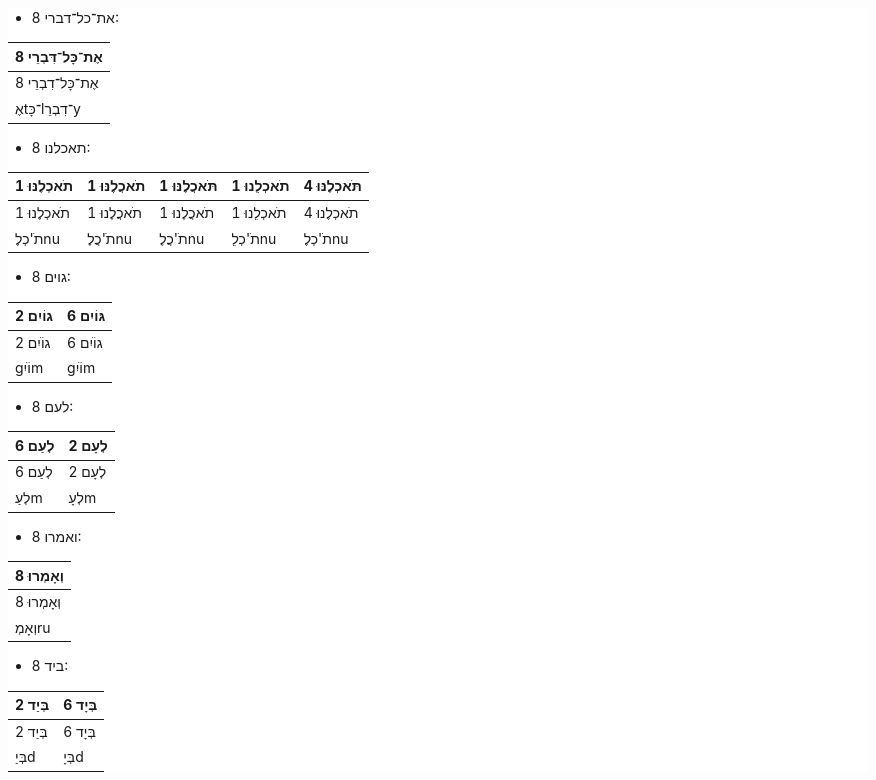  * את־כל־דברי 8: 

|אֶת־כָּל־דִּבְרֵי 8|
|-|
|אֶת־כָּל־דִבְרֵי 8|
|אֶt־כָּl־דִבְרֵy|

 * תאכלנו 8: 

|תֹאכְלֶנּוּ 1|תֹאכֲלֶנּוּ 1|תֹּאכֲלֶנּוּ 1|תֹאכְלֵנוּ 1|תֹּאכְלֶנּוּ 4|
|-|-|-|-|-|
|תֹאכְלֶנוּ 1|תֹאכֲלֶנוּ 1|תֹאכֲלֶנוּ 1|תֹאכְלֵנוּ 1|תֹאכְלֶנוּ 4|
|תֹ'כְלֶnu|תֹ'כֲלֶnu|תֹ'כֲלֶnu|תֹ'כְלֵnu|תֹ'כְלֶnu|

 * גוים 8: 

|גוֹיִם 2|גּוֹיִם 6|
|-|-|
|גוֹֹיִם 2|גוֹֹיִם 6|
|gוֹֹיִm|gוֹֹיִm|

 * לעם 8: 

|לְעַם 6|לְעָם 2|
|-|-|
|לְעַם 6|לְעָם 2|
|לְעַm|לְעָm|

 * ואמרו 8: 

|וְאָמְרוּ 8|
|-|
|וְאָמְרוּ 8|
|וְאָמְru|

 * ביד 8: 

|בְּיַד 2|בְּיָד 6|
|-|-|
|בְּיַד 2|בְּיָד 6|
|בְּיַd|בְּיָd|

__Aim of the exercise__.
Word for word, return all the entries and skip their pictures.

__Result of the exercise__.
  * את־כל־דברי 8: 

|אֶת־כָּל־דִּבְרֵי 8|
|-|
|אֶת־כָּל־דִבְרֵי 8|
|אֶt־כָּl־דִבְרֵy|

 * תאכלנו 8: 

|תֹאכְלֶנּוּ 1|תֹאכֲלֶנּוּ 1|תֹּאכֲלֶנּוּ 1|תֹאכְלֵנוּ 1|תֹּאכְלֶנּוּ 4|
|-|-|-|-|-|
|תֹאכְלֶנוּ 1|תֹאכֲלֶנוּ 1|תֹאכֲלֶנוּ 1|תֹאכְלֵנוּ 1|תֹאכְלֶנוּ 4|
|תֹ'כְלֶnu|תֹ'כֲלֶnu|תֹ'כֲלֶnu|תֹ'כְלֵnu|תֹ'כְלֶnu|

 * גוים 8: 

|גוֹיִם 2|גּוֹיִם 6|
|-|-|
|גוֹֹיִם 2|גוֹֹיִם 6|
|gוֹֹיִm|gוֹֹיִm|

 * לעם 8: 

|לְעַם 6|לְעָם 2|
|-|-|
|לְעַם 6|לְעָם 2|
|לְעַm|לְעָm|

 * ואמרו 8: 

|וְאָמְרוּ 8|
|-|
|וְאָמְרוּ 8|
|וְאָמְru|

 * ביד 8: 

|בְּיַד 2|בְּיָד 6|
|-|-|
|בְּיַד 2|בְּיָד 6|
|בְּיַd|בְּיָd|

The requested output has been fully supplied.